CBGA, or cannabigerolic acid, is one of many minor cannabinoids produced by the cannabis plant.
Unsure of what a “cannabinoid” is? These are compounds cannabis produces that interact with a network of receptors in our body, known as the endocannabinoid system.
Performing a protective function for cannabis, CBGA is produced in the plant’s trichomes and triggers targeted plant cell necrosis for natural leaf pruning to allow the plant to maximize energy directed toward the flower.
CBGA is a foundational compound of the cannabis flower. In fact, you might think of CBGA as the “granddaddy” of cannabinoids. Why? Because CBGA is at the top of the cascade reaction that produces the three major cannabinoid lines:
THCA (tetrahydrocannabinolic acid)
CBDA (cannabidiolic acid)
CBCA (cannabichromenic acid)
These eventually become THC, CBD, or CBC, respectively. CBGA may also convert to CBG, but in a majority of strains, CBGA eventually converts into either THC or CBD.
The Discovery of CBGA
Scientists have known about CBG (cannabigerol) for over 50 years. Israeli researchers were the first to isolate the cannabinoid, and 30 years later, Japanese researchers were the first to reveal that CBGA was its precursor. Despite the long history, minimal research has been conducted on CBGA to date.

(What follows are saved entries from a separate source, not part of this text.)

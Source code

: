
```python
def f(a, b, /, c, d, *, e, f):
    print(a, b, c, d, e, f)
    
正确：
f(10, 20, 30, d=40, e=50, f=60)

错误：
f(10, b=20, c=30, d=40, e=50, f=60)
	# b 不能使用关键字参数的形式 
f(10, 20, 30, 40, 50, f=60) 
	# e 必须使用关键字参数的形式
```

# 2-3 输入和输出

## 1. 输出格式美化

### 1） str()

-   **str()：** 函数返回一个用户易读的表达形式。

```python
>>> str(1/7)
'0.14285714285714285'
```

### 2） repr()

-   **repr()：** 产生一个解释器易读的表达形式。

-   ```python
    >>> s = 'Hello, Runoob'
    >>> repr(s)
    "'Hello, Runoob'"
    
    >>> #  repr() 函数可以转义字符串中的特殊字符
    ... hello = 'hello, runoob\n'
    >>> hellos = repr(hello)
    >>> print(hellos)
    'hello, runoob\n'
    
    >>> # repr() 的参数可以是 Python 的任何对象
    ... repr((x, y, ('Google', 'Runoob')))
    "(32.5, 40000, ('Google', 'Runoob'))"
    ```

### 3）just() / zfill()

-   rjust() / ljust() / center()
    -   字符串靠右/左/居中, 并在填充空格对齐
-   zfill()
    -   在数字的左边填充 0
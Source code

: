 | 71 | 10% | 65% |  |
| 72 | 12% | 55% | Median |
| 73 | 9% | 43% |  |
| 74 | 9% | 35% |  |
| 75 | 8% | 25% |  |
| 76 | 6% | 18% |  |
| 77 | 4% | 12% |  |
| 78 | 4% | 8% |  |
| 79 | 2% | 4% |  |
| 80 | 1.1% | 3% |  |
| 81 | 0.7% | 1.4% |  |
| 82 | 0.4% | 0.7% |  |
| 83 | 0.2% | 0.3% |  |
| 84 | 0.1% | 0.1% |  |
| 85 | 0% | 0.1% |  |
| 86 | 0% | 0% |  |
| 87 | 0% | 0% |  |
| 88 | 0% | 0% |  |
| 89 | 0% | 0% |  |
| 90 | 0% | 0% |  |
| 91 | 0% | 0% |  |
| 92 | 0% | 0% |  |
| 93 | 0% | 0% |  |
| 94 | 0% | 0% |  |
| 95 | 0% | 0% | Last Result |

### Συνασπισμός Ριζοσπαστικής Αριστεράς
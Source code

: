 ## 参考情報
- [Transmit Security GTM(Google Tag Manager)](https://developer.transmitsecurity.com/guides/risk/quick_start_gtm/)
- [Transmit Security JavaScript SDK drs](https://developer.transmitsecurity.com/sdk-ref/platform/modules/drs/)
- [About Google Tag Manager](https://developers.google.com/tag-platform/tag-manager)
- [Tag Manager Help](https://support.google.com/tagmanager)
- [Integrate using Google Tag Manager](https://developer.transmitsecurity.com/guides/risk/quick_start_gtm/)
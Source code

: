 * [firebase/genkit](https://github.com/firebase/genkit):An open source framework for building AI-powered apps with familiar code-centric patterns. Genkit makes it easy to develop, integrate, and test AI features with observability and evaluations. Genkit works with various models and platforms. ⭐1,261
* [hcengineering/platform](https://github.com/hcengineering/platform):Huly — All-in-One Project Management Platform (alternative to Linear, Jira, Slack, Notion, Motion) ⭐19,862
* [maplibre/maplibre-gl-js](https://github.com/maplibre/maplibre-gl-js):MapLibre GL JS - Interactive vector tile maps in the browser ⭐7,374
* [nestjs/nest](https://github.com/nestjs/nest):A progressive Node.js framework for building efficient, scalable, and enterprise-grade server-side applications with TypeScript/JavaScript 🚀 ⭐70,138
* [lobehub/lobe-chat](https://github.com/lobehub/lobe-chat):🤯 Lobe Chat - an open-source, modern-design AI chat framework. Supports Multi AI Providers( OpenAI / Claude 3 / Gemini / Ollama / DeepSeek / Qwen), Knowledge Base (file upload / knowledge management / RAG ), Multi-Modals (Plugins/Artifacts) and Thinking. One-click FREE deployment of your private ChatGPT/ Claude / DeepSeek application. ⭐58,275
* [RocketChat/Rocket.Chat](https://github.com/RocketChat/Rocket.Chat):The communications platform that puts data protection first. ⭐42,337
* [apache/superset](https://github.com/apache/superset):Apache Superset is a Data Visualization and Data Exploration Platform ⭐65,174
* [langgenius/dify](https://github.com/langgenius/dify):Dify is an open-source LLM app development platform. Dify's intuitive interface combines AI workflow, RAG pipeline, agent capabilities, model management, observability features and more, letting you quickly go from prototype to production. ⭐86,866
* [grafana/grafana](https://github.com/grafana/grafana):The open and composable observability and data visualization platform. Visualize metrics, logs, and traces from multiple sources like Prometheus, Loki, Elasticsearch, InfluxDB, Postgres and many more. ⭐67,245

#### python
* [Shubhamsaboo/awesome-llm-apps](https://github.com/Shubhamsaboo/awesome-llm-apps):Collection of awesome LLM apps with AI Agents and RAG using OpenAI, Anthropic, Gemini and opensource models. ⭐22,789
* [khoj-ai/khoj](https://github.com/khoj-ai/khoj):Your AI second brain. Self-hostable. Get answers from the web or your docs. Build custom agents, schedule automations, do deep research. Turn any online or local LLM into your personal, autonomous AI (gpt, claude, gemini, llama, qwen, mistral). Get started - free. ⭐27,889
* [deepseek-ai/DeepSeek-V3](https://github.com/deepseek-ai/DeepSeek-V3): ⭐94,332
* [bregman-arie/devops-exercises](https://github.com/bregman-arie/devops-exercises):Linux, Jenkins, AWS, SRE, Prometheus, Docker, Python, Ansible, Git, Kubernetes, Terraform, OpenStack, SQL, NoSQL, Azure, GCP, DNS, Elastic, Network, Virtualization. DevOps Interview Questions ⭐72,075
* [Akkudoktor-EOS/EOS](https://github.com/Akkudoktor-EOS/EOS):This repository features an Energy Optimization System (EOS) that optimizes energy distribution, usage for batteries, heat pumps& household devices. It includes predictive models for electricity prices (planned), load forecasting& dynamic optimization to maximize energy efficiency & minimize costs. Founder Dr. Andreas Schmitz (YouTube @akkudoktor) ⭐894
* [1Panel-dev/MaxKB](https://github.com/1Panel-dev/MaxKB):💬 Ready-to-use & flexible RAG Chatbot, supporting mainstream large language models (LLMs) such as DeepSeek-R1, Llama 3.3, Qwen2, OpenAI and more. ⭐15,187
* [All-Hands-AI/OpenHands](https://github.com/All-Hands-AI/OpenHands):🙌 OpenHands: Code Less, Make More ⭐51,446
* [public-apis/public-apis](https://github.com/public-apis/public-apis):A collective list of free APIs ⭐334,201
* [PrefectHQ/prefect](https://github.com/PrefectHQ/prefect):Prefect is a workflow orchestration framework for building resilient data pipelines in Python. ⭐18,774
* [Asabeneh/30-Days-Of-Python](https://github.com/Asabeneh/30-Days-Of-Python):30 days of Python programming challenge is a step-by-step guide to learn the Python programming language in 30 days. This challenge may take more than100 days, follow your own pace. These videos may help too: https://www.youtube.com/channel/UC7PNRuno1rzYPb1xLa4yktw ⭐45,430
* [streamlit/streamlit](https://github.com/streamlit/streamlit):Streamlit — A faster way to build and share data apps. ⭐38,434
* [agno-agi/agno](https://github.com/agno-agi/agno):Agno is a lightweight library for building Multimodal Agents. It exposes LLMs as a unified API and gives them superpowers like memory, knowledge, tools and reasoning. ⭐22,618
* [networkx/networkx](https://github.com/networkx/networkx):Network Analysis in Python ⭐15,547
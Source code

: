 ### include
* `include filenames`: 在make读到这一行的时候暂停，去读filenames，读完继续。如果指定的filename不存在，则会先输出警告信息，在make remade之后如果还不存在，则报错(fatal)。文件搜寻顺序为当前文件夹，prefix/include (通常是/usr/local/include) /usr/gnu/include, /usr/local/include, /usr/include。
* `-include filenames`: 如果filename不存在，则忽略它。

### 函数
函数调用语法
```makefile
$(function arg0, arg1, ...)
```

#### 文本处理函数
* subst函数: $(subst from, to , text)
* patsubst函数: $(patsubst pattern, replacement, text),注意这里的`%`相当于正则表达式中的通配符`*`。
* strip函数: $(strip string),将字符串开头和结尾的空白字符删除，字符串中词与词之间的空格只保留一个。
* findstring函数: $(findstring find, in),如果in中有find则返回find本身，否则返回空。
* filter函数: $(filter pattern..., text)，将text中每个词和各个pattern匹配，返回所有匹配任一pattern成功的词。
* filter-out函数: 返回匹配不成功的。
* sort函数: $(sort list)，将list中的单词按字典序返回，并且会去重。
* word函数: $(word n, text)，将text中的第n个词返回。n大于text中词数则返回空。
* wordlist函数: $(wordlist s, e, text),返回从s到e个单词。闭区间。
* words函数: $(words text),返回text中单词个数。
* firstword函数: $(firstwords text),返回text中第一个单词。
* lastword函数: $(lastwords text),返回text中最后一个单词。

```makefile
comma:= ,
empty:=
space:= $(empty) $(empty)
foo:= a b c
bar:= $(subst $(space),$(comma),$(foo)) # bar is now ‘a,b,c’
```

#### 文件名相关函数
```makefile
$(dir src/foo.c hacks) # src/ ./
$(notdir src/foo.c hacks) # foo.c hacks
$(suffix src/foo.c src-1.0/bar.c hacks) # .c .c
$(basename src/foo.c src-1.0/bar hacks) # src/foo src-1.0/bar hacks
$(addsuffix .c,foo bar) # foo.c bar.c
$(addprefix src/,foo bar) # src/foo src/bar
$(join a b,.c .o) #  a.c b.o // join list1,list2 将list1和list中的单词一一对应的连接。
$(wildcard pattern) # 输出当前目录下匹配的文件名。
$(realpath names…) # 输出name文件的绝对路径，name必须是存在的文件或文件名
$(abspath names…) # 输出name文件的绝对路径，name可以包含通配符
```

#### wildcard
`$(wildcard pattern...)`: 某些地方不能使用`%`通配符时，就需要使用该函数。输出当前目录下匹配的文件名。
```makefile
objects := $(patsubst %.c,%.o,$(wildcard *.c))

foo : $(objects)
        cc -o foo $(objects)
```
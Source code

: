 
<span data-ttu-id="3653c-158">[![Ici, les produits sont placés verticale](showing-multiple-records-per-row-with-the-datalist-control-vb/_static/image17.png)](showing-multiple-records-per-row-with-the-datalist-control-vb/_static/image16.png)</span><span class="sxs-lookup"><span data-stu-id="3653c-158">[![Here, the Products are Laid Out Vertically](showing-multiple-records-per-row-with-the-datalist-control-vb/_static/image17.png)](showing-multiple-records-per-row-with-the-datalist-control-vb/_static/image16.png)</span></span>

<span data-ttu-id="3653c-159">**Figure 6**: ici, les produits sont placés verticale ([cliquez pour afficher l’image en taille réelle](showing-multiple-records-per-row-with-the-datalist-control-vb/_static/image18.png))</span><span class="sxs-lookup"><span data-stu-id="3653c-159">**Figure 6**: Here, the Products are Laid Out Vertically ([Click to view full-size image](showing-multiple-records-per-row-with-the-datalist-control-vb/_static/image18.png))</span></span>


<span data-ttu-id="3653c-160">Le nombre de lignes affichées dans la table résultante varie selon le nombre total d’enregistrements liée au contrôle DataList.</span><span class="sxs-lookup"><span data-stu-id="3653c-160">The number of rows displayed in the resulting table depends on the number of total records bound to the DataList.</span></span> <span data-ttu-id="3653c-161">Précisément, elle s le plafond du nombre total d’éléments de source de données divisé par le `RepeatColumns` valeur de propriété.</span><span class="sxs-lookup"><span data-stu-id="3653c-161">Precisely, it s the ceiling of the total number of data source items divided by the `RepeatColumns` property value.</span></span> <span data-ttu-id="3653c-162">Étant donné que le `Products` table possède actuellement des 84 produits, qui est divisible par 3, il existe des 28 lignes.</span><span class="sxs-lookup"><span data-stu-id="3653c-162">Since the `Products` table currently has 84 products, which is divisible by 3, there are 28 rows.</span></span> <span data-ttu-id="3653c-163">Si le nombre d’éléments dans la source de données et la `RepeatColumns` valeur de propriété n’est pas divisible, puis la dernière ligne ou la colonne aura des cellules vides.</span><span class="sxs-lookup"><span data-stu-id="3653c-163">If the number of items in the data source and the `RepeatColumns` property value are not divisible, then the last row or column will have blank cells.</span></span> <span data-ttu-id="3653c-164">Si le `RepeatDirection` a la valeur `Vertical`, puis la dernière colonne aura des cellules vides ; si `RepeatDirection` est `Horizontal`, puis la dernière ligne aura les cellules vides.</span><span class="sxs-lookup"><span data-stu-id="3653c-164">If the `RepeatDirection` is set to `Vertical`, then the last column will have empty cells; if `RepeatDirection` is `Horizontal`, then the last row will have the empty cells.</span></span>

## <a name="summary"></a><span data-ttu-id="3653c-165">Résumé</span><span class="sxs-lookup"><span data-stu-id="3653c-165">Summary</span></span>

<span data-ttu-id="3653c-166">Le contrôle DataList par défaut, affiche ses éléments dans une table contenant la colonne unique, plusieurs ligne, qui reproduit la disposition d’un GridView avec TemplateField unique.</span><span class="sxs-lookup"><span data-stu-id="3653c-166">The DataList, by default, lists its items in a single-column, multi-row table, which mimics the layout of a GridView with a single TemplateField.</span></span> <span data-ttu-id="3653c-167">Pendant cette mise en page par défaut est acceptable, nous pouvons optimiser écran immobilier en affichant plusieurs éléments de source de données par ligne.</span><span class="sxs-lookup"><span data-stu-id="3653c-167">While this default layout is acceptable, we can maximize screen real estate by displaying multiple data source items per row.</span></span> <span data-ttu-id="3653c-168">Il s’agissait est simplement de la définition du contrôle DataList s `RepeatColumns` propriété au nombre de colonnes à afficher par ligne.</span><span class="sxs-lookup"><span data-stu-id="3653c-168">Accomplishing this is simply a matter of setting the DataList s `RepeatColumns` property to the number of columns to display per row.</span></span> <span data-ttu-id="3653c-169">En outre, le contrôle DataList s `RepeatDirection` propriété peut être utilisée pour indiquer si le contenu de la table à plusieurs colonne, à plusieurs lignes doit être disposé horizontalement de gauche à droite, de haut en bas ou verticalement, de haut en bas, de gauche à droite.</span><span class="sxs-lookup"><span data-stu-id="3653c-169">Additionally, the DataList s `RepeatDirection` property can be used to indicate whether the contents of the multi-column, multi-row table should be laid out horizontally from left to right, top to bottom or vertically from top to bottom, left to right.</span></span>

Most of that CBGA research has focused on sustainable production of THCA for pharmaceutical and research uses. This research specifically has looked at the mechanism of converting CBGA into THCA.
Researchers have demonstrated a consistent way of replicating the cannabinoid in a species of yeast known as Pichia pastoris, one that is widely used for recombinant DNA protein. Research teams have even done computational modeling to optimize production, and in 2019, a California research team published their work on complete synthesis of cannabinoids, including CBGA, from yeast derivatives.
Potential Medical Benefits of CBGA
While there is very little medical research yet conducted on CBGA, early studies provide some hints about its potential applications down the road.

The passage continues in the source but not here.